:: Work item ::
Which lines of the data contain the string "unsigned"? Copy every one of them.

:: Data listing ::
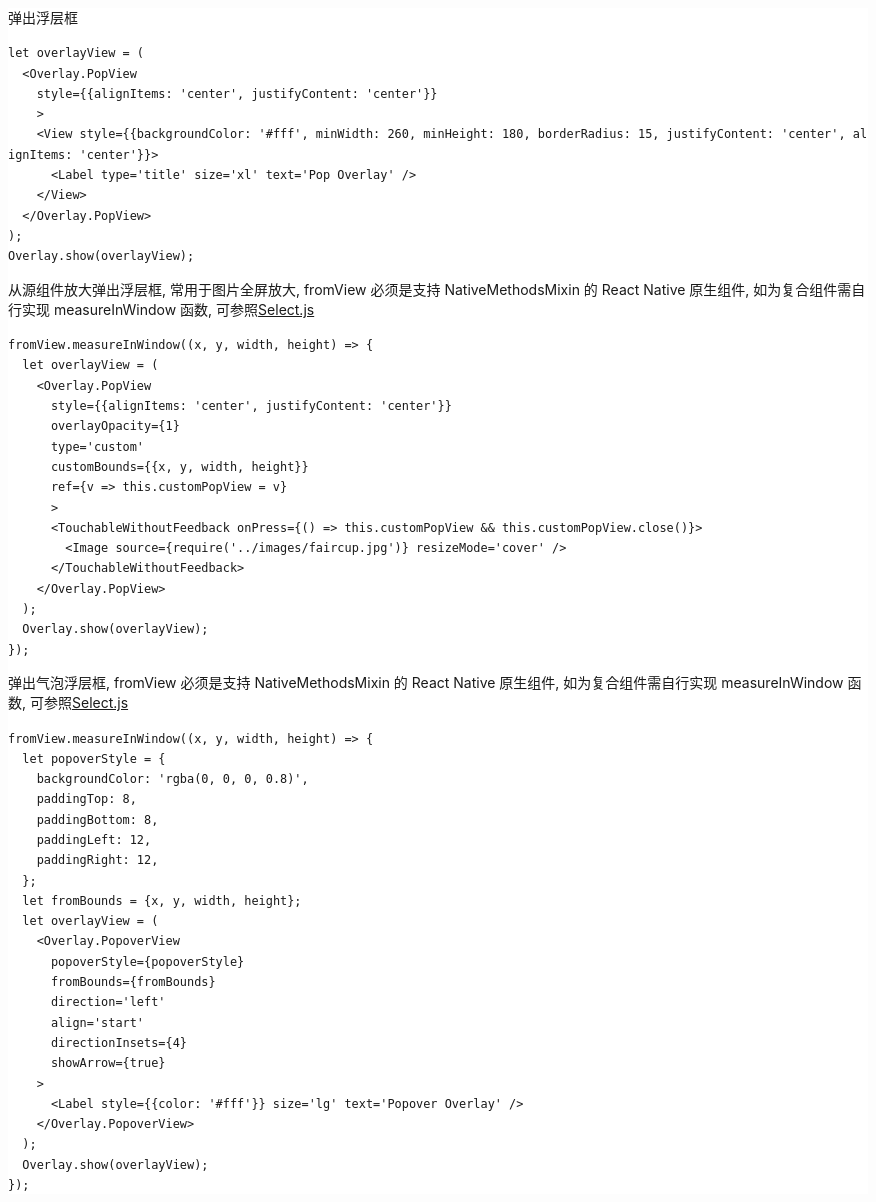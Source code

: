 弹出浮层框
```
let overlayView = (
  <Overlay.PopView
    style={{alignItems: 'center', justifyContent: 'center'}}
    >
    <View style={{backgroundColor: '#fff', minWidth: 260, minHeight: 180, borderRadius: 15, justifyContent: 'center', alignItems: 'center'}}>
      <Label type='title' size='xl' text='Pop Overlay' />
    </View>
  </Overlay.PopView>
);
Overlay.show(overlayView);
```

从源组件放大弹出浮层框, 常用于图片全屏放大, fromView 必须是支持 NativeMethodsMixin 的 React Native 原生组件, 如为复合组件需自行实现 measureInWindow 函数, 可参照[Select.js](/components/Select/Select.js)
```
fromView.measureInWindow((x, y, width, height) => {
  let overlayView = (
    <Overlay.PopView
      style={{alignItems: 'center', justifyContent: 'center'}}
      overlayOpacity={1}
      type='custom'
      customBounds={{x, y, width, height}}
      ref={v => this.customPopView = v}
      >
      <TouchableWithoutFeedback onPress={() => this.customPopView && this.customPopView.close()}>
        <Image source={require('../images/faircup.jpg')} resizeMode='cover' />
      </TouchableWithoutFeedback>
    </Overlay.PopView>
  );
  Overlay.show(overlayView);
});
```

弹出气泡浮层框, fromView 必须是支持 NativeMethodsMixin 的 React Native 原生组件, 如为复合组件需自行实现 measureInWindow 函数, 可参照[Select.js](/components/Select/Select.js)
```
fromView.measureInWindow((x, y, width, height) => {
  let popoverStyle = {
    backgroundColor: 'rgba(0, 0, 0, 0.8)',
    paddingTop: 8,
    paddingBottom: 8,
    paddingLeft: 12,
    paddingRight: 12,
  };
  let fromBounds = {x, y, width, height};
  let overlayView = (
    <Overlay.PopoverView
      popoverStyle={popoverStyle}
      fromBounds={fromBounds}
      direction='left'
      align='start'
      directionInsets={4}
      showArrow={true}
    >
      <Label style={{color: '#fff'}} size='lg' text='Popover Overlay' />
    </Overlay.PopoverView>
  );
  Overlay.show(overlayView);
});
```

---

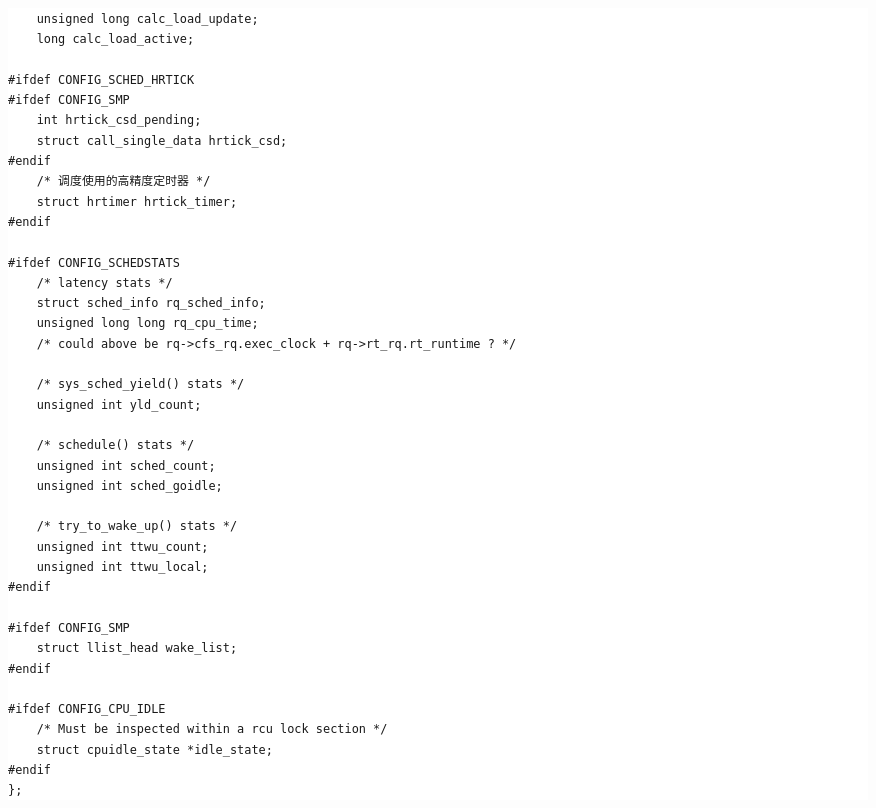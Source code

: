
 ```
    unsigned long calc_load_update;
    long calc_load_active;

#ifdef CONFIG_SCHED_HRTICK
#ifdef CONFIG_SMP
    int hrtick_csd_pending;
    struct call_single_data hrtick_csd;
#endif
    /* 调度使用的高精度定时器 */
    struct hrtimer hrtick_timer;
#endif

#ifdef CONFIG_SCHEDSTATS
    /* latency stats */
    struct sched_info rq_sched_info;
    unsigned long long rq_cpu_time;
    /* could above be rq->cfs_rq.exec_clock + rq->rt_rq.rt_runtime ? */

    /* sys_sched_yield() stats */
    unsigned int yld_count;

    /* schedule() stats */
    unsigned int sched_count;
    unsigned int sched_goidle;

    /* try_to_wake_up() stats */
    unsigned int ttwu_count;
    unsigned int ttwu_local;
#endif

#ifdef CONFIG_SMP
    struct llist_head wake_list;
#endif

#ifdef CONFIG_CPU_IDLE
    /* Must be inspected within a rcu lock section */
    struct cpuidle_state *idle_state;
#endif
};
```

:: Written answer ::
    unsigned long calc_load_update;
    unsigned long long rq_cpu_time;
    unsigned int yld_count;
    unsigned int sched_count;
    unsigned int sched_goidle;
    unsigned int ttwu_count;
    unsigned int ttwu_local;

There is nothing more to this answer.